Small mouth was the go to fish again this year.Numbers and size were hard to beat.Our avg was 3lb. with a few 5ers in the mix.A smallie in river current is a blast. 

The Pike are making themselfs well known now. Nothing real big . 36 was our biggest but we landed around 2 dozen or so.

Muskie we only trolled for them a few times. We had two hook ups but lost them both.

The Walleyes have had a slot limit the last few yrs. I can see a differrance it has made. We caught some big eyes this year,but caught a ton in the slot which is 13.78 to 19.8. 

Thanks to Catharine and Don at www.terrancelawncottages.ca for another wonderful time. That ice creams got to go though.I had 50$ ice cream cone bill..LOL See you next next yr my friends.
Load up on the Black Cherry !

Picture of my nephews wife Jen with a nice crappie











myself with with one of many pike











Hungry Rock bass 1st hit toris jig and then came and got mine










This is our group family and close friends










myself with a very nice river eye at 28










my buddy Scott (scotteye) with a nice lgmouth










My niece Miriam daughter Tori fishing off the docks with Nephew Brooks watching.These girls fished more than any guys in camp.










Scott stating us out with a small pike











The gang again this time including our Canadain friends on the right Cindi and her son Miles.

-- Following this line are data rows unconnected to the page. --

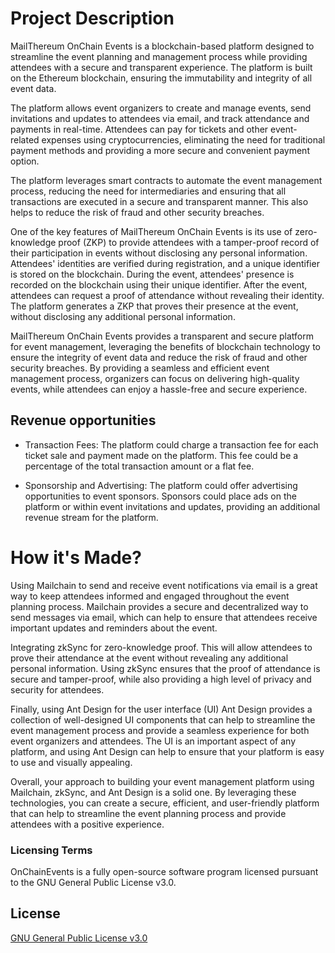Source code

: # Project Description

MailThereum OnChain Events is a blockchain-based platform designed to streamline the event planning and management process while providing attendees with a secure and transparent experience. The platform is built on the Ethereum blockchain, ensuring the immutability and integrity of all event data.

The platform allows event organizers to create and manage events, send invitations and updates to attendees via email, and track attendance and payments in real-time. Attendees can pay for tickets and other event-related expenses using cryptocurrencies, eliminating the need for traditional payment methods and providing a more secure and convenient payment option.

The platform leverages smart contracts to automate the event management process, reducing the need for intermediaries and ensuring that all transactions are executed in a secure and transparent manner. This also helps to reduce the risk of fraud and other security breaches.

One of the key features of MailThereum OnChain Events is its use of zero-knowledge proof (ZKP) to provide attendees with a tamper-proof record of their participation in events without disclosing any personal information. Attendees' identities are verified during registration, and a unique identifier is stored on the blockchain. During the event, attendees' presence is recorded on the blockchain using their unique identifier. After the event, attendees can request a proof of attendance without revealing their identity. The platform generates a ZKP that proves their presence at the event, without disclosing any additional personal information.

MailThereum OnChain Events provides a transparent and secure platform for event management, leveraging the benefits of blockchain technology to ensure the integrity of event data and reduce the risk of fraud and other security breaches. By providing a seamless and efficient event management process, organizers can focus on delivering high-quality events, while attendees can enjoy a hassle-free and secure experience.

## Revenue opportunities
- Transaction Fees: The platform could charge a transaction fee for each ticket sale and payment made on the platform. This fee could be a percentage of the total transaction amount or a flat fee.

- Sponsorship and Advertising: The platform could offer advertising opportunities to event sponsors. Sponsors could place ads on the platform or within event invitations and updates, providing an additional revenue stream for the platform.

# How it's Made?

Using Mailchain to send and receive event notifications via email is a great way to keep attendees informed and engaged throughout the event planning process. Mailchain provides a secure and decentralized way to send messages via email, which can help to ensure that attendees receive important updates and reminders about the event.

Integrating zkSync for zero-knowledge proof. This will allow attendees to prove their attendance at the event without revealing any additional personal information. Using zkSync ensures that the proof of attendance is secure and tamper-proof, while also providing a high level of privacy and security for attendees.

Finally, using Ant Design for the user interface (UI) Ant Design provides a collection of well-designed UI components that can help to streamline the event management process and provide a seamless experience for both event organizers and attendees. The UI is an important aspect of any platform, and using Ant Design can help to ensure that your platform is easy to use and visually appealing.

Overall, your approach to building your event management platform using Mailchain, zkSync, and Ant Design is a solid one. By leveraging these technologies, you can create a secure, efficient, and user-friendly platform that can help to streamline the event planning process and provide attendees with a positive experience.

### Licensing Terms

OnChainEvents is a fully open-source software program licensed pursuant to the GNU General Public License v3.0.

## License

[GNU General Public License v3.0](https://www.gnu.org/licenses/gpl-3.0.en.html)
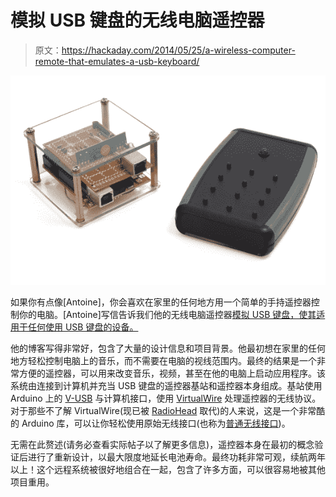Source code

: # 模拟 USB 键盘的无线电脑遥控器

> 原文：<https://hackaday.com/2014/05/25/a-wireless-computer-remote-that-emulates-a-usb-keyboard/>

![PCRemote](img/42d0157f97386b5f5cbc700eca8c38d3.png)

如果你有点像[Antoine]，你会喜欢在家里的任何地方用一个简单的手持遥控器控制你的电脑。[Antoine]写信告诉我们他的无线电脑遥控器[模拟 USB 键盘，使其适用于任何使用 USB 键盘的设备。](http://bitsofmymind.com/2014/05/23/the-keymote-a-simple-wireless-remote-for-computers/)

他的博客写得非常好，包含了大量的设计信息和项目背景。他最初想在家里的任何地方轻松控制电脑上的音乐，而不需要在电脑的视线范围内。最终的结果是一个非常方便的遥控器，可以用来改变音乐，视频，甚至在他的电脑上启动应用程序。该系统由连接到计算机并充当 USB 键盘的遥控器基站和遥控器本身组成。基站使用 Arduino 上的 [V-USB](http://www.obdev.at/products/vusb/index.html) 与计算机接口，使用 [VirtualWire](http://www.airspayce.com/mikem/arduino/VirtualWire/) 处理遥控器的无线协议。对于那些不了解 VirtualWire(现已被 [RadioHead](http://www.airspayce.com/mikem/arduino/RadioHead/) 取代)的人来说，这是一个非常酷的 Arduino 库，可以让你轻松使用原始无线接口(也称为[普通无线接口](https://www.sparkfun.com/products/10533))。

无需在此赘述(请务必查看实际帖子以了解更多信息)，遥控器本身在最初的概念验证后进行了重新设计，以最大限度地延长电池寿命。最终功耗非常可观，续航两年以上！这个远程系统被很好地组合在一起，包含了许多方面，可以很容易地被其他项目重用。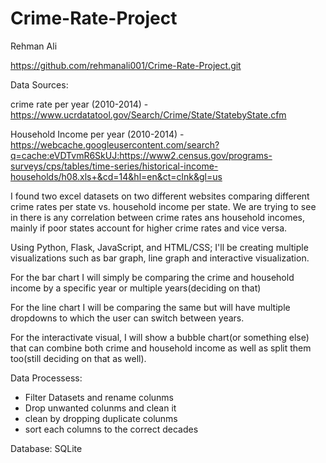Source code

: # Crime-Rate-Project

Rehman Ali 

https://github.com/rehmanali001/Crime-Rate-Project.git

Data Sources:

crime rate per year (2010-2014) - https://www.ucrdatatool.gov/Search/Crime/State/StatebyState.cfm

Household Income per year (2010-2014) - https://webcache.googleusercontent.com/search?q=cache:eVDTvmR6SkUJ:https://www2.census.gov/programs-surveys/cps/tables/time-series/historical-income-households/h08.xls+&cd=14&hl=en&ct=clnk&gl=us


I found two excel datasets on two different websites comparing different crime rates per state vs. household income per state. We are 
trying to see in there is any correlation between crime rates ans household incomes, mainly if poor states account for higher crime rates 
and vice versa.

Using Python, Flask, JavaScript, and HTML/CSS; I'll be creating multiple visualizations such as bar graph, line graph and interactive 
visualization.

For the bar chart I will simply be comparing the crime and household income by a specific year or multiple years(deciding on that)

For the line chart I will be comparing the same but will have multiple dropdowns to which the user can switch between years.

For the interactivate visual, I will show a bubble chart(or something else) that can combine both crime and household income as well as 
split them too(still deciding on that as well).


Data Processess:
- Filter Datasets and rename colunms
- Drop unwanted colunms and clean it
- clean by dropping duplicate colunms
- sort each columns to the correct decades 

Database:
SQLite
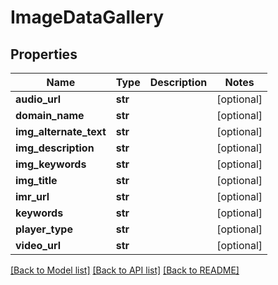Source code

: # ImageDataGallery

## Properties
Name | Type | Description | Notes
------------ | ------------- | ------------- | -------------
**audio_url** | **str** |  | [optional] 
**domain_name** | **str** |  | [optional] 
**img_alternate_text** | **str** |  | [optional] 
**img_description** | **str** |  | [optional] 
**img_keywords** | **str** |  | [optional] 
**img_title** | **str** |  | [optional] 
**imr_url** | **str** |  | [optional] 
**keywords** | **str** |  | [optional] 
**player_type** | **str** |  | [optional] 
**video_url** | **str** |  | [optional] 

[[Back to Model list]](../README.md#documentation-for-models) [[Back to API list]](../README.md#documentation-for-api-endpoints) [[Back to README]](../README.md)

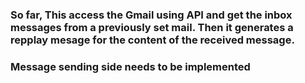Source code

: ### So far, This access the Gmail using API and get the inbox messages from a previously set mail. Then it generates a repplay mesage for the content of the received message. 
### Message sending side needs to be implemented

A normal mornings catch .Afternoons you could find us in the fish cleaning house for a few hrs. This don't include another basket load to clean.


----------



## E72 (Apr 4, 2009)

Very nice. Thanks for sharing. My son is 8 and Id like to start our own annual family fishing vacation. Looks like a nice place.


----------



## lakeman1 (Jul 14, 2007)

Very nice mike you Ben fishing much here in Ohio this year? Chris


----------



## dtigers1984 (Jul 24, 2007)

Sounds like a great trip!


----------



## Buckeye John (Nov 23, 2010)

Looks like a real nice camp !


----------



## scotteye (Apr 12, 2010)

Mike thanks again for a great trip, and for driving up and back. Maybe next year you'll let me sleep longer on the way home. But really thanks for leting me tag along. There's nothing like fishing with family and you have great bunch. Scotteye


----------



## yankee (Apr 8, 2005)

Awesome report Mike!! Another successful trip. You found the walleyes - that's a nice one. What a great family tradition. I also found less weeds then normal up north. Seems like it would be the other way around.

Nice crappie too. Most folks don't think of crappie and Ontario but they have huge crappies.


----------